=== Begin Enclosure ===

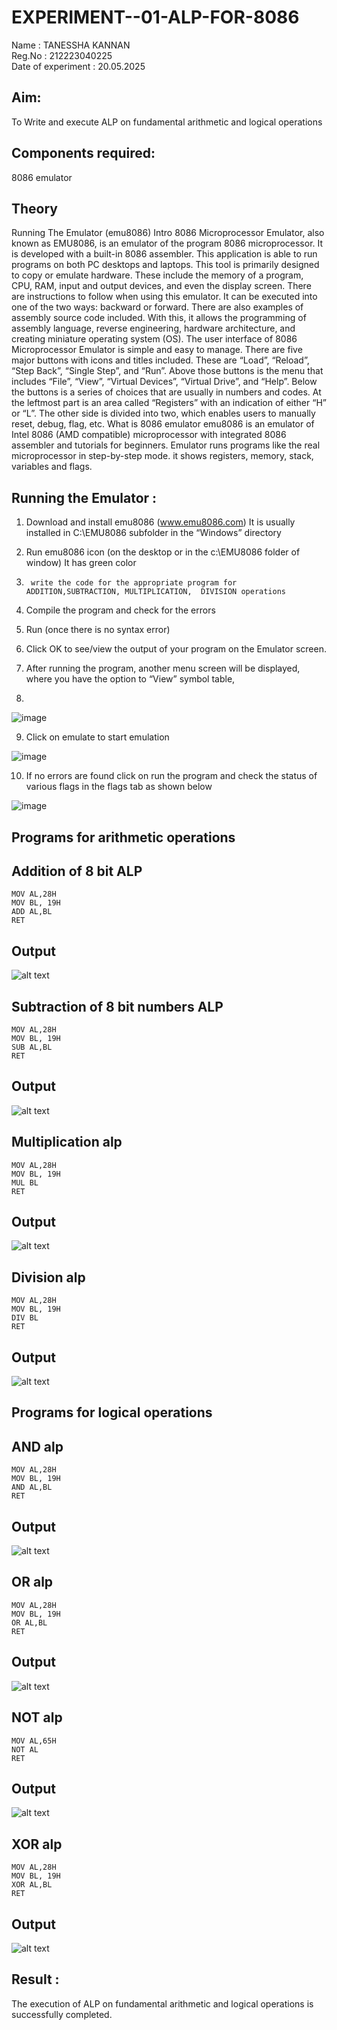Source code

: # EXPERIMENT--01-ALP-FOR-8086
Name : TANESSHA KANNAN <br>
Reg.No : 212223040225 <br>
Date of experiment : 20.05.2025

## Aim: 
To Write and execute ALP on fundamental arithmetic and logical operations
## Components required: 
8086  emulator 
## Theory 
Running The Emulator (emu8086) Intro 8086 Microprocessor Emulator, also known as EMU8086, is an emulator of the program 8086 microprocessor. It is developed with a built-in 8086 assembler. This application is able to run programs on both PC desktops and laptops. This tool is primarily designed to copy or emulate hardware. These include the memory of a program, CPU, RAM, input and output devices, and even the display screen. There are instructions to follow when using this emulator. It can be executed into one of the two ways: backward or forward. There are also examples of assembly source code included. With this, it allows the programming of assembly language, reverse engineering, hardware architecture, and creating miniature operating system (OS). The user interface of 8086 Microprocessor Emulator is simple and easy to manage. There are five major buttons with icons and titles included. These are “Load”, “Reload”, “Step Back”, “Single Step”, and “Run”. Above those buttons is the menu that includes “File”, “View”, “Virtual Devices”, “Virtual Drive”, and “Help”. Below the buttons is a series of choices that are usually in numbers and codes. At the leftmost part is an area called “Registers” with an indication of either “H” or “L”. The other side is divided into two, which enables users to manually reset, debug, flag, etc. What is 8086 emulator emu8086 is an emulator of Intel 8086 (AMD compatible) microprocessor with integrated 8086 assembler and tutorials for beginners. Emulator runs programs like the real microprocessor in step-by-step mode. it shows registers, memory, stack, variables and flags.

 ## Running the Emulator :
1.	Download and install emu8086 (www.emu8086.com) It is usually installed in C:\EMU8086 subfolder in the “Windows” directory
2.	  Run  emu8086 icon (on the desktop or in the c:\EMU8086 folder of window) It has green color 
 
 
3.		write the code for the appropriate program for ADDITION,SUBTRACTION, MULTIPLICATION,  DIVISION operations 

4.	 Compile the program and check for the errors 
5.	Run (once there is no syntax error) 

6.	Click OK to see/view the output of your program on the Emulator screen. 


7.	After running the program, another menu screen will be displayed, where you have the option to “View” symbol table,
8.	 


![image](https://user-images.githubusercontent.com/36288975/189273263-d65baae9-4b8f-4723-afb3-c0ffa4052b04.png)











9.	Click on emulate to start emulation 








![image](https://user-images.githubusercontent.com/36288975/189273273-9bb36ec1-e2e8-4892-8d35-37707332bfdc.png)








10.	If no errors are found click on run the program and check the status of various flags in the flags tab as shown below 






![image](https://user-images.githubusercontent.com/36288975/189273277-113a2a33-4a40-4ff8-95a5-ecd3a1f504fe.png)






## Programs for arithmetic  operations

## Addition  of 8 bit ALP 
```
MOV AL,28H
MOV BL, 19H
ADD AL,BL
RET
```
## Output  
![alt text](image.png)

## Subtraction   of 8 bit numbers  ALP 
```
MOV AL,28H
MOV BL, 19H
SUB AL,BL
RET
```
## Output  
![alt text](image-1.png)

## Multiplication alp 
```
MOV AL,28H
MOV BL, 19H
MUL BL
RET
```
## Output  
![alt text](image-2.png)

## Division alp 
```
MOV AL,28H
MOV BL, 19H
DIV BL
RET
```
## Output  
![alt text](image-3.png)

## Programs for logical  operations
## AND alp
```
MOV AL,28H
MOV BL, 19H
AND AL,BL
RET
```
## Output
![alt text](image-4.png)

## OR alp
```
MOV AL,28H
MOV BL, 19H
OR AL,BL
RET
```
## Output
![alt text](image-5.png)

## NOT alp
```
MOV AL,65H
NOT AL
RET
```
## Output
![alt text](image-6.png)

## XOR alp
```
MOV AL,28H
MOV BL, 19H
XOR AL,BL
RET
```
## Output
![alt text](<Screenshot (823).png>)

## Result :
The execution of ALP on fundamental arithmetic and logical operations is successfully completed.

=== End Enclosure ===

### PROMPT:
Beginning with the line that holds "of 8 bit ALP" and ending with the last line of the material, output each line exactly and nothing beyond them.

### EXERCISE SOLUTION:
## Addition  of 8 bit ALP 
```
MOV AL,28H
MOV BL, 19H
ADD AL,BL
RET
```
## Output  
![alt text](image.png)

## Subtraction   of 8 bit numbers  ALP 
```
MOV AL,28H
MOV BL, 19H
SUB AL,BL
RET
```
## Output  
![alt text](image-1.png)

## Multiplication alp 
```
MOV AL,28H
MOV BL, 19H
MUL BL
RET
```
## Output  
![alt text](image-2.png)

## Division alp 
```
MOV AL,28H
MOV BL, 19H
DIV BL
RET
```
## Output  
![alt text](image-3.png)

## Programs for logical  operations
## AND alp
```
MOV AL,28H
MOV BL, 19H
AND AL,BL
RET
```
## Output
![alt text](image-4.png)

## OR alp
```
MOV AL,28H
MOV BL, 19H
OR AL,BL
RET
```
## Output
![alt text](image-5.png)

## NOT alp
```
MOV AL,65H
NOT AL
RET
```
## Output
![alt text](image-6.png)

## XOR alp
```
MOV AL,28H
MOV BL, 19H
XOR AL,BL
RET
```
## Output
![alt text](<Screenshot (823).png>)

## Result :
The execution of ALP on fundamental arithmetic and logical operations is successfully completed.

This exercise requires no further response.